#### Source texts of formatted documents:
....
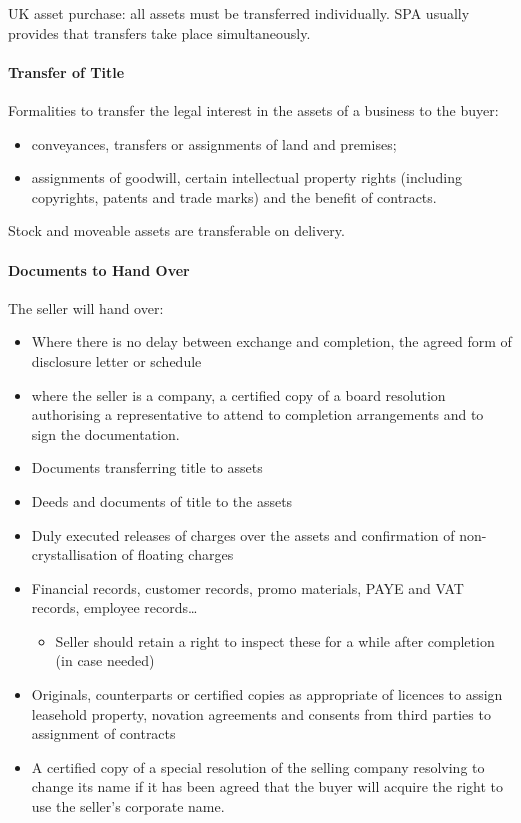 \documentclass[
]{article}
\providecommand{\tightlist}{%
  \setlength{\itemsep}{0pt}\setlength{\parskip}{0pt}}
\begin{document}
UK asset purchase: all assets must be transferred individually. SPA
usually provides that transfers take place simultaneously.

\hypertarget{transfer-of-title}{%
\paragraph{Transfer of Title}\label{transfer-of-title}}

Formalities to transfer the legal interest in the assets of a business
to the buyer:

\begin{itemize}
\tightlist
\item
  conveyances, transfers or assignments of land and premises;
\item
  assignments of goodwill, certain intellectual property rights
  (including copyrights, patents and trade marks) and the benefit of
  contracts.
\end{itemize}

Stock and moveable assets are transferable on delivery.

\hypertarget{documents-to-hand-over}{%
\paragraph{Documents to Hand Over}\label{documents-to-hand-over}}

The seller will hand over:

\begin{itemize}
\tightlist
\item
  Where there is no delay between exchange and completion, the agreed
  form of disclosure letter or schedule
\item
  where the seller is a company, a certified copy of a board resolution
  authorising a representative to attend to completion arrangements and
  to sign the documentation.
\item
  Documents transferring title to assets
\item
  Deeds and documents of title to the assets
\item
  Duly executed releases of charges over the assets and confirmation of
  non-crystallisation of floating charges
\item
  Financial records, customer records, promo materials, PAYE and VAT
  records, employee records\ldots{}

  \begin{itemize}
  \tightlist
  \item
    Seller should retain a right to inspect these for a while after
    completion (in case needed)
  \end{itemize}
\item
  Originals, counterparts or certified copies as appropriate of licences
  to assign leasehold property, novation agreements and consents from
  third parties to assignment of contracts
\item
  A certified copy of a special resolution of the selling company
  resolving to change its name if it has been agreed that the buyer will
  acquire the right to use the seller's corporate name.
\end{itemize}
\end{document}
....
#### EXERCISE INSTRUCTIONS:
Drop the images and transcribe the entries above exactly.

#### TASK SOLUTION:
 \documentclass[
]{article}
\providecommand{\tightlist}{%
  \setlength{\itemsep}{0pt}\setlength{\parskip}{0pt}}
\begin{document}
UK asset purchase: all assets must be transferred individually. SPA
usually provides that transfers take place simultaneously.

\hypertarget{transfer-of-title}{%
\paragraph{Transfer of Title}\label{transfer-of-title}}

Formalities to transfer the legal interest in the assets of a business
to the buyer:

\begin{itemize}
\tightlist
\item
  conveyances, transfers or assignments of land and premises;
\item
  assignments of goodwill, certain intellectual property rights
  (including copyrights, patents and trade marks) and the benefit of
  contracts.
\end{itemize}

Stock and moveable assets are transferable on delivery.

\hypertarget{documents-to-hand-over}{%
\paragraph{Documents to Hand Over}\label{documents-to-hand-over}}

The seller will hand over:

\begin{itemize}
\tightlist
\item
  Where there is no delay between exchange and completion, the agreed
  form of disclosure letter or schedule
\item
  where the seller is a company, a certified copy of a board resolution
  authorising a representative to attend to completion arrangements and
  to sign the documentation.
\item
  Documents transferring title to assets
\item
  Deeds and documents of title to the assets
\item
  Duly executed releases of charges over the assets and confirmation of
  non-crystallisation of floating charges
\item
  Financial records, customer records, promo materials, PAYE and VAT
  records, employee records\ldots{}

  \begin{itemize}
  \tightlist
  \item
    Seller should retain a right to inspect these for a while after
    completion (in case needed)
  \end{itemize}
\item
  Originals, counterparts or certified copies as appropriate of licences
  to assign leasehold property, novation agreements and consents from
  third parties to assignment of contracts
\item
  A certified copy of a special resolution of the selling company
  resolving to change its name if it has been agreed that the buyer will
  acquire the right to use the seller's corporate name.
\end{itemize}
\end{document}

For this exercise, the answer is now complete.